Note that I said "write." I didn't say "publish." It's an important distinction.
Last week was brutal for working on The Case of the Lost Werewolf Puppy. I hit, not really a block, but a very hard section to write. Since I am writing about a warlock who does ritual magic, I thought it might be a good idea to actually write a ritual.
If I'd known what I was setting myself up for, I might have written a series about a vampire and, I don't know, a zombie, maybe.
I was trying for something realistic. Not that the ritual had to work, but I wanted it to sound like it could work. So I did a lot of research on ritual magic, materials, circles and the like. Research was easy. I found herbs and some chants that seemed to fit. I figured it would be easy to pull all that together into a cool-sounding ritual.
Was I ever wrong!
It turned out to be the hardest 1200 words I've ever written. The set-up was easy: getting the space ready, giving Dafydd a bath to purify him, locking up the ferrets so they couldn't get in the way. No problem.
But actually writing the steps to the ritual? Wow! It took me three days to write, and I'll be honest. It's horrible. No one will ever see that draft.
It's okay. I can go back later and rewrite and make it work. But to get to the rewrite stage, first I had to write it. And some authors never get that.
It's possible to psych yourself completely out of writing by worrying about the first draft. "Does it sound okay?" "Do I repeat words?" "Does it flow?"
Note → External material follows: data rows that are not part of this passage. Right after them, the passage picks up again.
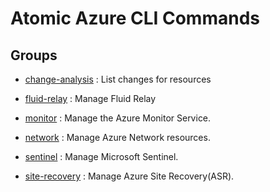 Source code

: # Atomic Azure CLI Commands

## Groups

- [change-analysis](/Commands/change-analysis/readme.md)
: List changes for resources

- [fluid-relay](/Commands/fluid-relay/readme.md)
: Manage Fluid Relay

- [monitor](/Commands/monitor/readme.md)
: Manage the Azure Monitor Service.

- [network](/Commands/network/readme.md)
: Manage Azure Network resources.

- [sentinel](/Commands/sentinel/readme.md)
: Manage Microsoft Sentinel.

- [site-recovery](/Commands/site-recovery/readme.md)
: Manage Azure Site Recovery(ASR).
None of that matters the first time around. Just get down a rough concept. I'm not even sure my tenses are straight in that scene. For some reason, I kept trying to write in present tense, and I'm not sure I caught all the times I slipped. I'll fix it in rewrite. By the time it's done, it'll be cool.
Which is the lesson today. Sometimes you just have to write crap that you can go back and rewrite into roses.
And now, thankfully, I'm back to writing good Paul/Dafydd action. No, not that kind of action, you dirty-minded reader. They're off in search of some dead bodies.
Anyone else want to share how you got past a tough scene (or scenes)?